• _PROBLEM STATEMENT_
All the entries that follow are to be returned exactly.

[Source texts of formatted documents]
'''
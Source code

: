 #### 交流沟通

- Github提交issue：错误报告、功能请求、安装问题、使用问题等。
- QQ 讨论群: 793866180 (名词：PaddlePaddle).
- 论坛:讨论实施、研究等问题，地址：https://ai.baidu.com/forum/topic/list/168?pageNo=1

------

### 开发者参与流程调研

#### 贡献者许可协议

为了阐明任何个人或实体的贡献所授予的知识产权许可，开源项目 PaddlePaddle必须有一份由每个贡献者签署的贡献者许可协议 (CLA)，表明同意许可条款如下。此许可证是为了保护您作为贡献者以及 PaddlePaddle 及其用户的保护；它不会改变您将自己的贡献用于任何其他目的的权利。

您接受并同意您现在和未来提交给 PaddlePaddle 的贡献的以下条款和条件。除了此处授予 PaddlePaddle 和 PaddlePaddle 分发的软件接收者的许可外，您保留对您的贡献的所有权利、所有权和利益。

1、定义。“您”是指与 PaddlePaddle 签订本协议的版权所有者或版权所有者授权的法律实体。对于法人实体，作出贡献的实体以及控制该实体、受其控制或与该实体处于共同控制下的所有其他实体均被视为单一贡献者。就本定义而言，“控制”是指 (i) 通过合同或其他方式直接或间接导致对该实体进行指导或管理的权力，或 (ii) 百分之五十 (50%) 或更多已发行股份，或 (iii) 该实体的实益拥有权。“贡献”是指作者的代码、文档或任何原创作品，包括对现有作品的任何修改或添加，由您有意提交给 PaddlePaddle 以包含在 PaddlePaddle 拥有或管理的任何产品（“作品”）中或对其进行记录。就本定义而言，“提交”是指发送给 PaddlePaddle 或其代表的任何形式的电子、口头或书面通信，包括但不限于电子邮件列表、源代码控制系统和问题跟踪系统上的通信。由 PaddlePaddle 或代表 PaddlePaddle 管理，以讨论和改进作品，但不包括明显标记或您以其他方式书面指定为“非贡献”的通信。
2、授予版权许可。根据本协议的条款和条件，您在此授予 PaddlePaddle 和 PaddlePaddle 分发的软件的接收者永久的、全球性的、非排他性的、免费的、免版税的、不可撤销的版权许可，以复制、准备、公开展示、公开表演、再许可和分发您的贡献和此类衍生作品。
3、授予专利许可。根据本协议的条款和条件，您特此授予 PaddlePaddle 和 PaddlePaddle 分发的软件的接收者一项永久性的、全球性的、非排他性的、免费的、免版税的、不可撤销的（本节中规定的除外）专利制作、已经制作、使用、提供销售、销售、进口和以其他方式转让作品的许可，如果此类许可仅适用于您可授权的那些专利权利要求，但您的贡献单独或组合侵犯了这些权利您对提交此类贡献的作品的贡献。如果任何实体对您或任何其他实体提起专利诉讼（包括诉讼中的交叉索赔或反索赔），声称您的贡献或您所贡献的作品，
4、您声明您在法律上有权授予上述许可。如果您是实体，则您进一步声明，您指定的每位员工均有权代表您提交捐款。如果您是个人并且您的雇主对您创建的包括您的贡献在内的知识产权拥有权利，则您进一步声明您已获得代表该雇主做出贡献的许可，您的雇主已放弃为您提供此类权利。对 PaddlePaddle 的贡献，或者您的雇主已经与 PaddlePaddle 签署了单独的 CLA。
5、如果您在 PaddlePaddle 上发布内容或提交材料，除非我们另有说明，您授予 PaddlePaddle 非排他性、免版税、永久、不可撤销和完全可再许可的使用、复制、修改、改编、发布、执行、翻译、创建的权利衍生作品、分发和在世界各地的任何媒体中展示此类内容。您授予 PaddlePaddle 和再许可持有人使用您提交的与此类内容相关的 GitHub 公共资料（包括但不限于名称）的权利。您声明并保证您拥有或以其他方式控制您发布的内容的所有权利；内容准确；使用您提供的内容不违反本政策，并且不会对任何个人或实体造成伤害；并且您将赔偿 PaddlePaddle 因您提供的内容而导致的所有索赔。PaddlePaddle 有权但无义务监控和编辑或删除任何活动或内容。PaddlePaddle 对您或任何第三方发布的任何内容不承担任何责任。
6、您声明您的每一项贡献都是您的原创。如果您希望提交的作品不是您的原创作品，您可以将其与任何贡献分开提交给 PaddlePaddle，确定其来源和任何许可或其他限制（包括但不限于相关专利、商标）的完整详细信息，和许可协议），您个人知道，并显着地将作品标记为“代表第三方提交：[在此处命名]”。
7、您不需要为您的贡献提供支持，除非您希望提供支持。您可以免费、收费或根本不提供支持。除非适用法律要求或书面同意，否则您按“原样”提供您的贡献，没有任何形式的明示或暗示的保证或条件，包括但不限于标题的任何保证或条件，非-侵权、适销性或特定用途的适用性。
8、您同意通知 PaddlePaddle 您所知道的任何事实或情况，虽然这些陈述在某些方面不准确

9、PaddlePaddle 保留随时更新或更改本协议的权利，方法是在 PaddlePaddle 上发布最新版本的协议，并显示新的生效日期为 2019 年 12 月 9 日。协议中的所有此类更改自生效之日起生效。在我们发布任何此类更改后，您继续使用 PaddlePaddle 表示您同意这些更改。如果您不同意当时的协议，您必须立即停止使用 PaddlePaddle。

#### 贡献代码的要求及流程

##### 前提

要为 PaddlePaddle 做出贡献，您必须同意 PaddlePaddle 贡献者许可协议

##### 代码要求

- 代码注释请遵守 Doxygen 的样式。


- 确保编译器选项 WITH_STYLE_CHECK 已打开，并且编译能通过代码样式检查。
'''
• _SOLVED PROBLEM_
Source code

: #### 交流沟通

- Github提交issue：错误报告、功能请求、安装问题、使用问题等。
- QQ 讨论群: 793866180 (名词：PaddlePaddle).
- 论坛:讨论实施、研究等问题，地址：https://ai.baidu.com/forum/topic/list/168?pageNo=1

------

### 开发者参与流程调研

#### 贡献者许可协议

为了阐明任何个人或实体的贡献所授予的知识产权许可，开源项目 PaddlePaddle必须有一份由每个贡献者签署的贡献者许可协议 (CLA)，表明同意许可条款如下。此许可证是为了保护您作为贡献者以及 PaddlePaddle 及其用户的保护；它不会改变您将自己的贡献用于任何其他目的的权利。

您接受并同意您现在和未来提交给 PaddlePaddle 的贡献的以下条款和条件。除了此处授予 PaddlePaddle 和 PaddlePaddle 分发的软件接收者的许可外，您保留对您的贡献的所有权利、所有权和利益。

1、定义。“您”是指与 PaddlePaddle 签订本协议的版权所有者或版权所有者授权的法律实体。对于法人实体，作出贡献的实体以及控制该实体、受其控制或与该实体处于共同控制下的所有其他实体均被视为单一贡献者。就本定义而言，“控制”是指 (i) 通过合同或其他方式直接或间接导致对该实体进行指导或管理的权力，或 (ii) 百分之五十 (50%) 或更多已发行股份，或 (iii) 该实体的实益拥有权。“贡献”是指作者的代码、文档或任何原创作品，包括对现有作品的任何修改或添加，由您有意提交给 PaddlePaddle 以包含在 PaddlePaddle 拥有或管理的任何产品（“作品”）中或对其进行记录。就本定义而言，“提交”是指发送给 PaddlePaddle 或其代表的任何形式的电子、口头或书面通信，包括但不限于电子邮件列表、源代码控制系统和问题跟踪系统上的通信。由 PaddlePaddle 或代表 PaddlePaddle 管理，以讨论和改进作品，但不包括明显标记或您以其他方式书面指定为“非贡献”的通信。
2、授予版权许可。根据本协议的条款和条件，您在此授予 PaddlePaddle 和 PaddlePaddle 分发的软件的接收者永久的、全球性的、非排他性的、免费的、免版税的、不可撤销的版权许可，以复制、准备、公开展示、公开表演、再许可和分发您的贡献和此类衍生作品。
3、授予专利许可。根据本协议的条款和条件，您特此授予 PaddlePaddle 和 PaddlePaddle 分发的软件的接收者一项永久性的、全球性的、非排他性的、免费的、免版税的、不可撤销的（本节中规定的除外）专利制作、已经制作、使用、提供销售、销售、进口和以其他方式转让作品的许可，如果此类许可仅适用于您可授权的那些专利权利要求，但您的贡献单独或组合侵犯了这些权利您对提交此类贡献的作品的贡献。如果任何实体对您或任何其他实体提起专利诉讼（包括诉讼中的交叉索赔或反索赔），声称您的贡献或您所贡献的作品，
4、您声明您在法律上有权授予上述许可。如果您是实体，则您进一步声明，您指定的每位员工均有权代表您提交捐款。如果您是个人并且您的雇主对您创建的包括您的贡献在内的知识产权拥有权利，则您进一步声明您已获得代表该雇主做出贡献的许可，您的雇主已放弃为您提供此类权利。对 PaddlePaddle 的贡献，或者您的雇主已经与 PaddlePaddle 签署了单独的 CLA。
5、如果您在 PaddlePaddle 上发布内容或提交材料，除非我们另有说明，您授予 PaddlePaddle 非排他性、免版税、永久、不可撤销和完全可再许可的使用、复制、修改、改编、发布、执行、翻译、创建的权利衍生作品、分发和在世界各地的任何媒体中展示此类内容。您授予 PaddlePaddle 和再许可持有人使用您提交的与此类内容相关的 GitHub 公共资料（包括但不限于名称）的权利。您声明并保证您拥有或以其他方式控制您发布的内容的所有权利；内容准确；使用您提供的内容不违反本政策，并且不会对任何个人或实体造成伤害；并且您将赔偿 PaddlePaddle 因您提供的内容而导致的所有索赔。PaddlePaddle 有权但无义务监控和编辑或删除任何活动或内容。PaddlePaddle 对您或任何第三方发布的任何内容不承担任何责任。
6、您声明您的每一项贡献都是您的原创。如果您希望提交的作品不是您的原创作品，您可以将其与任何贡献分开提交给 PaddlePaddle，确定其来源和任何许可或其他限制（包括但不限于相关专利、商标）的完整详细信息，和许可协议），您个人知道，并显着地将作品标记为“代表第三方提交：[在此处命名]”。
7、您不需要为您的贡献提供支持，除非您希望提供支持。您可以免费、收费或根本不提供支持。除非适用法律要求或书面同意，否则您按“原样”提供您的贡献，没有任何形式的明示或暗示的保证或条件，包括但不限于标题的任何保证或条件，非-侵权、适销性或特定用途的适用性。
8、您同意通知 PaddlePaddle 您所知道的任何事实或情况，虽然这些陈述在某些方面不准确

9、PaddlePaddle 保留随时更新或更改本协议的权利，方法是在 PaddlePaddle 上发布最新版本的协议，并显示新的生效日期为 2019 年 12 月 9 日。协议中的所有此类更改自生效之日起生效。在我们发布任何此类更改后，您继续使用 PaddlePaddle 表示您同意这些更改。如果您不同意当时的协议，您必须立即停止使用 PaddlePaddle。

#### 贡献代码的要求及流程

##### 前提

要为 PaddlePaddle 做出贡献，您必须同意 PaddlePaddle 贡献者许可协议

##### 代码要求

- 代码注释请遵守 Doxygen 的样式。


- 确保编译器选项 WITH_STYLE_CHECK 已打开，并且编译能通过代码样式检查。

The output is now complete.